Sometimes basic spirometry may not catch the air flow obstruction due to either the typically intermittent nature of the obstruction in asthma or because asthma is not the cause of the patient's symptoms. Various pulmonary challenge tests can reveal the airflow obstruction of asthma much like an exercise stress test can uncover coronary artery disease.

The methacholine challenge is probably the most commonly used pulmonary challenge study. It is a very sensitive test for asthma and bronchial hyperresponsiveness. A negative test basically rules out asthma. Inhaling tiny amounts of a chemical called methacholine leads to muscle constriction around the airways in everyone. However, it causes a much greater degree of constriction in children/teens with asthma. Like all pulmonary challenge tests, the methacholine challenge is performed very carefully and with close monitoring.

Additional challenge studies, perhaps more targeted to the child or teen with a potential diagnosis of exercise-induced asthma, will be discussed in the Exercise and Asthma section.

Will other testing be needed?

It may be necessary to do additional testing to determine if there is either an alternate diagnosis to asthma or underlying conditions that may be worsening asthma. The decision will usually depend on the physician's judgment and level of suspicion. Supplemental tests may include: blood work, a sweat test, a chest x-ray (typically normal in asthma but perhaps abnormal in other conditions), nasal swab, laryngoscopy, or a sinus CT scan.

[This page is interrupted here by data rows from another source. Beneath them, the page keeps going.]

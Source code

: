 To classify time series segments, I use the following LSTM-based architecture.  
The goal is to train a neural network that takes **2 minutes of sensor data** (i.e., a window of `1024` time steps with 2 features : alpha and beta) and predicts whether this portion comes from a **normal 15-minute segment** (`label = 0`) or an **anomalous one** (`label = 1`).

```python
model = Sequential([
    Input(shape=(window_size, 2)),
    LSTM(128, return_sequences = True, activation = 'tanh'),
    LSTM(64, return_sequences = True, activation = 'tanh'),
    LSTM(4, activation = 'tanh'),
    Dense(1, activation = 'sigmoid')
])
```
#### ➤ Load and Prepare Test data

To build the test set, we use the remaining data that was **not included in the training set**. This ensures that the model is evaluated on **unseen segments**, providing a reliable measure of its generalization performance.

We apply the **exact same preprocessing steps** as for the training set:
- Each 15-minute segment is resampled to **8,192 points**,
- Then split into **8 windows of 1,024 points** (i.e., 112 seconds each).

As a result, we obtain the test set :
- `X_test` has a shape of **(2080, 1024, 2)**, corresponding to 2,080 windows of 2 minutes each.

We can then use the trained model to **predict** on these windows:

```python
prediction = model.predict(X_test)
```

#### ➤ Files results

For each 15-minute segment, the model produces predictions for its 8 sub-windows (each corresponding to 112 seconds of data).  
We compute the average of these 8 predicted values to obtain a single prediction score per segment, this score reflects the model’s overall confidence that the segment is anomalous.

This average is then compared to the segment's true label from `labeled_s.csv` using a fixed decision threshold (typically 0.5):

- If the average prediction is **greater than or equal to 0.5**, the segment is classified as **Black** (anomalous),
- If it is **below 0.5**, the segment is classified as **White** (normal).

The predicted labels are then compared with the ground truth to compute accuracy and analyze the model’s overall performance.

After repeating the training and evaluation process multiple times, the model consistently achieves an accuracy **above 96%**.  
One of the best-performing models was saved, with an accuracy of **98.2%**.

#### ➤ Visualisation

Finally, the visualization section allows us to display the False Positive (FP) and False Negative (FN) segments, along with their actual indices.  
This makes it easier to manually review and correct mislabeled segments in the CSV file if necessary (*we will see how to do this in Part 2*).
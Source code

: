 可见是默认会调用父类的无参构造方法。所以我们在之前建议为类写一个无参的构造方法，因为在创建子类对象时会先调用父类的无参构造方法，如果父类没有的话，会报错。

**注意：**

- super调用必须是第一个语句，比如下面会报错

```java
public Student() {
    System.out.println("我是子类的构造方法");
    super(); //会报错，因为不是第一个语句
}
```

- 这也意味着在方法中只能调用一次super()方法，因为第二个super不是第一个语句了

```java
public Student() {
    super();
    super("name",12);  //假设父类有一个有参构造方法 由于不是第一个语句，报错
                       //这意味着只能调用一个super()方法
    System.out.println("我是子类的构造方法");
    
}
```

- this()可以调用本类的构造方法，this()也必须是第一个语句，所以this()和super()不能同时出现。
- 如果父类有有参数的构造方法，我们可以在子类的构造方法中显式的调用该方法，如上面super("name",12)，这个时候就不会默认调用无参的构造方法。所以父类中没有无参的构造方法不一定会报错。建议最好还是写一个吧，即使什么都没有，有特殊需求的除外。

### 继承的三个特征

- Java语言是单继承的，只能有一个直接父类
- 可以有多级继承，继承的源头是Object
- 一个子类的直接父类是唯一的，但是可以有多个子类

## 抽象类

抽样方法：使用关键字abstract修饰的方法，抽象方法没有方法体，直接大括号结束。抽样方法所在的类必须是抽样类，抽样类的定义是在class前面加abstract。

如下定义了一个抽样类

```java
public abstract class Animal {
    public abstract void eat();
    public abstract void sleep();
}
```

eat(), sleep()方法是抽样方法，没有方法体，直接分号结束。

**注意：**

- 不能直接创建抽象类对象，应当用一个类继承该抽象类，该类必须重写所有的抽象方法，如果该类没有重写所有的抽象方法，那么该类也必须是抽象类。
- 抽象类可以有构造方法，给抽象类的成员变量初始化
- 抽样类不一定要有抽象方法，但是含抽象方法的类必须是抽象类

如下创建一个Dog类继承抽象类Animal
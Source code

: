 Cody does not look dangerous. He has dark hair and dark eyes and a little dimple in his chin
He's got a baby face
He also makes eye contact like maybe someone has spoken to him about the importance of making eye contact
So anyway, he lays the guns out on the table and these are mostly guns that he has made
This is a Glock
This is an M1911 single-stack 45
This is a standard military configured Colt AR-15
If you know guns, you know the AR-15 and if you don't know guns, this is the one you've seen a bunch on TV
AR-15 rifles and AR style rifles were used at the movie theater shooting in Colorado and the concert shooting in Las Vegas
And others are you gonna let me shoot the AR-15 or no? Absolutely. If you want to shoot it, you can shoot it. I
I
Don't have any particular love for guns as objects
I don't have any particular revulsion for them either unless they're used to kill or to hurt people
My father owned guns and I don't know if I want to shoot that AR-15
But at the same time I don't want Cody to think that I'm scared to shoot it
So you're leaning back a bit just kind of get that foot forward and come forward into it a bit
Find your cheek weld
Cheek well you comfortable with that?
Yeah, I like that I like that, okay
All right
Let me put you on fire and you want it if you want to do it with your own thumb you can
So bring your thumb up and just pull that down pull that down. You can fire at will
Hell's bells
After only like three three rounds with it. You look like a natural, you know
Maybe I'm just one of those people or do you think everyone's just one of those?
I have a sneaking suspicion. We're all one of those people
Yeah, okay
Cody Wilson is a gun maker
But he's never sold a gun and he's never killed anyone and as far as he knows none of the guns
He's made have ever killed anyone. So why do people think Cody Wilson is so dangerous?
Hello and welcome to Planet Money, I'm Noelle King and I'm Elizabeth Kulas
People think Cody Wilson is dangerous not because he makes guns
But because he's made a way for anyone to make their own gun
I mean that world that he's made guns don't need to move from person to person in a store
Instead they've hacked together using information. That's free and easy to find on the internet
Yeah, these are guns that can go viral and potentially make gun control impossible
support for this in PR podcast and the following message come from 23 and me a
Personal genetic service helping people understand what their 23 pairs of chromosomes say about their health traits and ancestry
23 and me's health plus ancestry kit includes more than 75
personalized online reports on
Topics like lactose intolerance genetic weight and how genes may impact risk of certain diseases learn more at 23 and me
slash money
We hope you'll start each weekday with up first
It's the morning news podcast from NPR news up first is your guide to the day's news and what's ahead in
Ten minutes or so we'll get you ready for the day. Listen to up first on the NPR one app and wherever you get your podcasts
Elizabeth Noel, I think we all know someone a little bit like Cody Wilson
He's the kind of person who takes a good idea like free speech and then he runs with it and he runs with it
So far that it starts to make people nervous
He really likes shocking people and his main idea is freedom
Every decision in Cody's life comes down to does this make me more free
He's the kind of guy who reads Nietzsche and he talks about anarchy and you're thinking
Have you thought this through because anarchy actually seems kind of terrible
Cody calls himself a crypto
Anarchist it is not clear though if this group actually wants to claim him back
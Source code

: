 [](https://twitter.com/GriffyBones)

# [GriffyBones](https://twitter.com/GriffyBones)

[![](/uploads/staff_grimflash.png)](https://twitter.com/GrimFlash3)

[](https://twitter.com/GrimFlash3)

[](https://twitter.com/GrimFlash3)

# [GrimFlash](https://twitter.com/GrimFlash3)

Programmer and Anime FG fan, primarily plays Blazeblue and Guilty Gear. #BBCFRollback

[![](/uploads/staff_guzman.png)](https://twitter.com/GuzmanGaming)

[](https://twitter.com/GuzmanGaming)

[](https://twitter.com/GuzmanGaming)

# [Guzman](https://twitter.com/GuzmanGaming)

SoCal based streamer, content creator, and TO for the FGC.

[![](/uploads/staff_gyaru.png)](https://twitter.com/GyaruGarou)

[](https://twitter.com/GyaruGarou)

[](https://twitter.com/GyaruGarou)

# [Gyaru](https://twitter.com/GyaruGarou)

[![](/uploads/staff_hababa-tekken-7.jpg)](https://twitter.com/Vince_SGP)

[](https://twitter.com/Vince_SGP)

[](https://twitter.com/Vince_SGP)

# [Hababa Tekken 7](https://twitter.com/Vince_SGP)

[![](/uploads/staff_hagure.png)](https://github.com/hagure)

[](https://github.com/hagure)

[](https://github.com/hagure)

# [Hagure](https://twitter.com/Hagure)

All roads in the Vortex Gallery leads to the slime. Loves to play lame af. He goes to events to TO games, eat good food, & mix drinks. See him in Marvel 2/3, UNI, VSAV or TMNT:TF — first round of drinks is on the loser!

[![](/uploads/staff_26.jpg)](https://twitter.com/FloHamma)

New and exciting tests on the horizon:
1) Nitric oxide (NO) measurements: Nitric oxide is formed by the lining cells in the bronchial tubes (airways). It is a marker of inflammation. NO is found in much higher concentrations in the exhaled air of people with asthma.
2) Electronic nose: After inhaling organic compound-filtered air for several minutes, a patient exhales into a bag. The "smell print" of patients with asthma has been found to be distinctly different from those who do not have asthma.